En medio de la pobreza y el abandono de los caseríos indígenas, la educación liberadora de Fe y Alegría es una esperanza, una luz al final de un caño oscuro, con fuertes olas y una llovizna que parece no escampar.
Ocho comunidades waraos son atendidas por Fe y Alegría en la selva deltaica. Poder llegar allá supone unas ocho horas de viaje por río desde Tucupita. Todos aprenden a leer y a escribir primero en su idioma materno: el warao, pero no se cierran a otras culturas, el castellano está presente en otros niveles.
Es tal la carencia educativa académica, que quien más ha estudiado posee un nivel de tercer grado.
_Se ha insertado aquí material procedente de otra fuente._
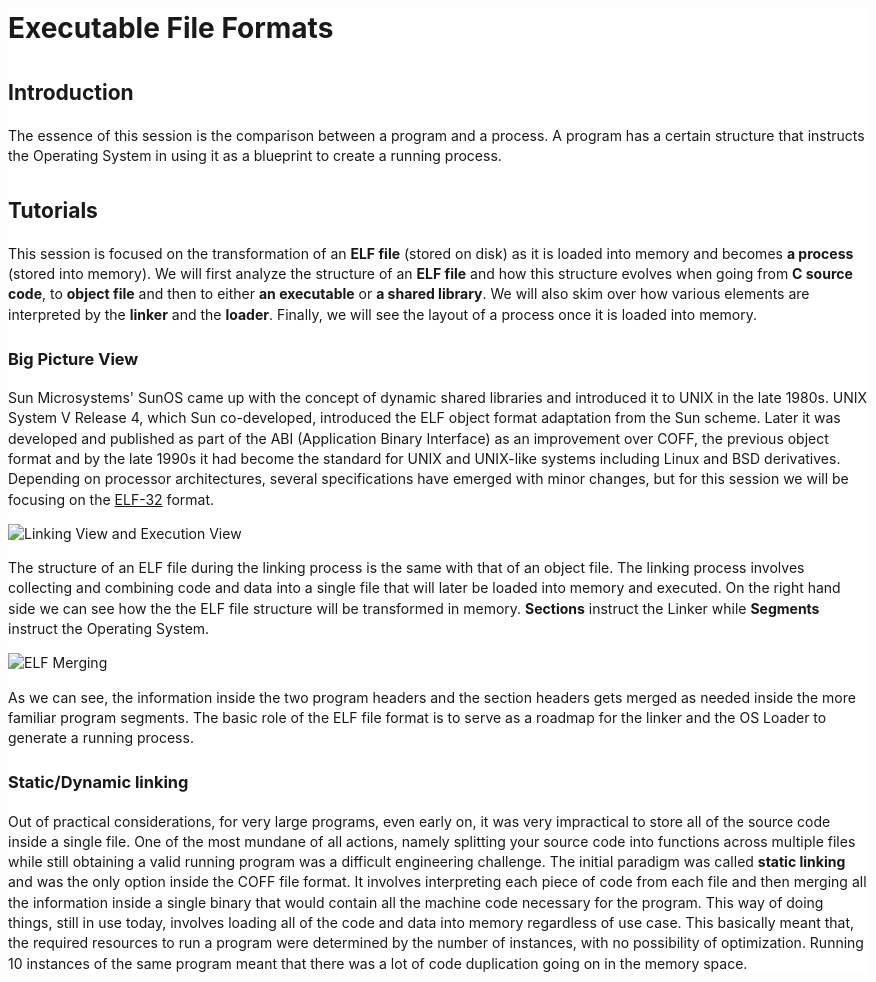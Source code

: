 # Executable File Formats

## Introduction

The essence of this session is the comparison between a program and a process.
A program has a certain structure that instructs the Operating System in using it as a blueprint to create a running process.

## Tutorials

This session is focused on the transformation of an **ELF file** (stored on disk) as it is loaded into memory and becomes **a process** (stored into memory).
We will first analyze the structure of an **ELF file** and how this structure evolves when going from **C source code**, to **object file** and then to either **an executable** or **a shared library**.
We will also skim over how various elements are interpreted by the **linker** and the **loader**.
Finally, we will see the layout of a process once it is loaded into memory.

### Big Picture View

Sun Microsystems' SunOS came up with the concept of dynamic shared libraries and introduced it to UNIX in the late 1980s.
UNIX System V Release 4, which Sun co-developed, introduced the ELF object format adaptation from the Sun scheme.
Later it was developed and published as part of the ABI (Application Binary Interface) as an improvement over COFF, the previous object format and by the late 1990s it had become the standard for UNIX and UNIX-like systems including Linux and BSD derivatives.
Depending on processor architectures, several specifications have emerged with minor changes, but for this session we will be focusing on the [ELF-32](http://www.skyfree.org/linux/references/ELF_Format.pdf) format.

![Linking View and Execution View](assets/elf-link-exec.png)

The structure of an ELF file during the linking process is the same with that of an object file.
The linking process involves collecting and combining code and data into a single file that will later be loaded into memory and executed.
On the right hand side we can see how the the ELF file structure will be transformed in memory.
**Sections** instruct the Linker while **Segments** instruct the Operating System.

![ELF Merging](assets/elf-merging.png)

As we can see, the information inside the two program headers and the section headers gets merged as needed inside the more familiar program segments.
The basic role of the ELF file format is to serve as a roadmap for the linker and the OS Loader to generate a running process.

### Static/Dynamic linking

Out of practical considerations, for very large programs, even early on, it was very impractical to store all of the source code inside a single file.
One of the most mundane of all actions, namely splitting your source code into functions across multiple files while still obtaining a valid running program was a difficult engineering challenge.
The initial paradigm was called **static linking** and was the only option inside the COFF file format.
It involves interpreting each piece of code from each file and then merging all the information inside a single binary that would contain all the machine code necessary for the program.
This way of doing things, still in use today, involves loading all of the code and data into memory regardless of use case.
This basically meant that, the required resources to run a program were determined by the number of instances, with no possibility of optimization.
Running 10 instances of the same program meant that there was a lot of code duplication going on in the memory space.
Pero ellos se han sumado a enseñar a sus propios hermanos waraos.
El mejor premio para Fe y Alegría ha sido el de poder ver la sonrisa de niños, jóvenes y adultos mayores una vez que leen y escriben las primeras palabras. No hay emoción que se compare con la de alguien que ahora puede ver el mundo desde otra perspectiva. Son como ciegos tocados por la mano milagrosa de Dios y ahora miran la luz del horizonte.
Pero nada ha sido fácil. Conforme recrudeció la crisis venezolana, los viajes se hicieron menos frecuentes, más indígenas huyeron mayoritariamente a Brasil y hay otros de los que no se sabe nada.
Fe y Alegría Delta ahora gestiona todos los mecanismos de financiamiento para regresar a los caños y seguir cumpliendo su trabajo humano cristiano entre los aborígenes, continuar llevando el milagro de la vida, ese que permite que cientos de waraos puedan leer y escribir.